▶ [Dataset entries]

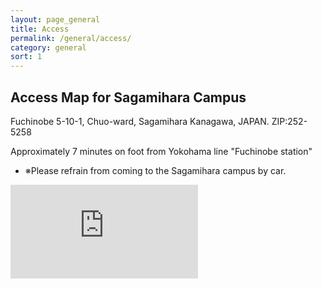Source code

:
 ```yaml
---
layout: page_general
title: Access
permalink: /general/access/
category: general
sort: 1
---
```


## Access Map for Sagamihara Campus

Fuchinobe 5-10-1, Chuo-ward, Sagamihara Kanagawa, JAPAN.
ZIP:252-5258

Approximately 7 minutes on foot from Yokohama line "Fuchinobe station"

*   <span class="asterisk">※</span>Please refrain from coming to the Sagamihara campus by car.

<iframe class="map" frameborder="0" src="https://api.mapbox.com/styles/v1/mapconcierge02/cjm8jxj7af0cb2slfeksy12pl.html?fresh=true&amp;title=true&amp;access_token=pk.eyJ1IjoibWFwY29uY2llcmdlMDIiLCJhIjoiY2luendwdDdwMTlrd3VnbHlzcmFrbDFldiJ9.8T-zr4Q9B7MJwRtn4Skh8w#16.7/35.566600/139.402624/0"></iframe>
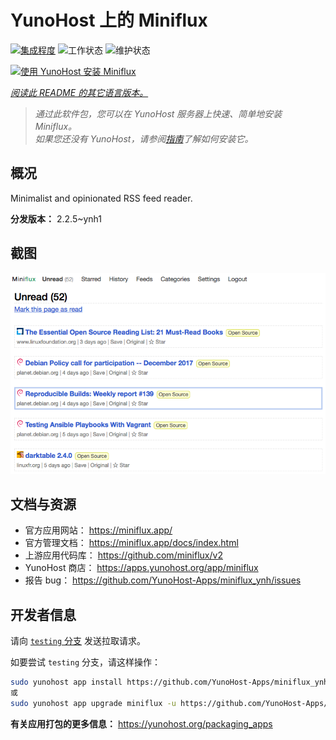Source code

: <!--
注意：此 README 由 <https://github.com/YunoHost/apps/tree/master/tools/readme_generator> 自动生成
请勿手动编辑。
-->

# YunoHost 上的 Miniflux

[![集成程度](https://apps.yunohost.org/badge/integration/miniflux)](https://ci-apps.yunohost.org/ci/apps/miniflux/)
![工作状态](https://apps.yunohost.org/badge/state/miniflux)
![维护状态](https://apps.yunohost.org/badge/maintained/miniflux)

[![使用 YunoHost 安装 Miniflux](https://install-app.yunohost.org/install-with-yunohost.svg)](https://install-app.yunohost.org/?app=miniflux)

*[阅读此 README 的其它语言版本。](./ALL_README.md)*

> *通过此软件包，您可以在 YunoHost 服务器上快速、简单地安装 Miniflux。*  
> *如果您还没有 YunoHost，请参阅[指南](https://yunohost.org/install)了解如何安装它。*

## 概况

Minimalist and opinionated RSS feed reader.

**分发版本：** 2.2.5~ynh1

## 截图

![Miniflux 的截图](./doc/screenshots/overview.png)

## 文档与资源

- 官方应用网站： <https://miniflux.app/>
- 官方管理文档： <https://miniflux.app/docs/index.html>
- 上游应用代码库： <https://github.com/miniflux/v2>
- YunoHost 商店： <https://apps.yunohost.org/app/miniflux>
- 报告 bug： <https://github.com/YunoHost-Apps/miniflux_ynh/issues>

## 开发者信息

请向 [`testing` 分支](https://github.com/YunoHost-Apps/miniflux_ynh/tree/testing) 发送拉取请求。

如要尝试 `testing` 分支，请这样操作：

```bash
sudo yunohost app install https://github.com/YunoHost-Apps/miniflux_ynh/tree/testing --debug
或
sudo yunohost app upgrade miniflux -u https://github.com/YunoHost-Apps/miniflux_ynh/tree/testing --debug
```

**有关应用打包的更多信息：** <https://yunohost.org/packaging_apps>
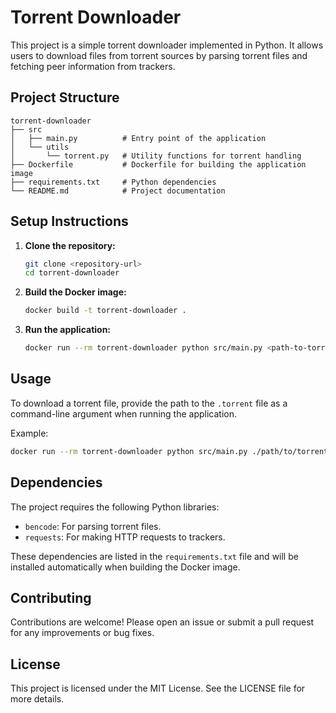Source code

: # Torrent Downloader

This project is a simple torrent downloader implemented in Python. It allows users to download files from torrent sources by parsing torrent files and fetching peer information from trackers.

## Project Structure

```
torrent-downloader
├── src
│   ├── main.py          # Entry point of the application
│   └── utils
│       └── torrent.py   # Utility functions for torrent handling
├── Dockerfile           # Dockerfile for building the application image
├── requirements.txt     # Python dependencies
└── README.md            # Project documentation
```

## Setup Instructions

1. **Clone the repository:**
   ```bash
   git clone <repository-url>
   cd torrent-downloader
   ```

2. **Build the Docker image:**
   ```bash
   docker build -t torrent-downloader .
   ```

3. **Run the application:**
   ```bash
   docker run --rm torrent-downloader python src/main.py <path-to-torrent-file>
   ```

## Usage

To download a torrent file, provide the path to the `.torrent` file as a command-line argument when running the application.

Example:
```bash
docker run --rm torrent-downloader python src/main.py ./path/to/torrent-file.torrent
```

## Dependencies

The project requires the following Python libraries:

- `bencode`: For parsing torrent files.
- `requests`: For making HTTP requests to trackers.

These dependencies are listed in the `requirements.txt` file and will be installed automatically when building the Docker image.

## Contributing

Contributions are welcome! Please open an issue or submit a pull request for any improvements or bug fixes.

## License

This project is licensed under the MIT License. See the LICENSE file for more details.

▶ [ASSIGNED TASK]
Collect from the data above every line that includes "path".

▶ [TASK RESULT]
   docker run --rm torrent-downloader python src/main.py <path-to-torrent-file>
To download a torrent file, provide the path to the `.torrent` file as a command-line argument when running the application.
docker run --rm torrent-downloader python src/main.py ./path/to/torrent-file.torrent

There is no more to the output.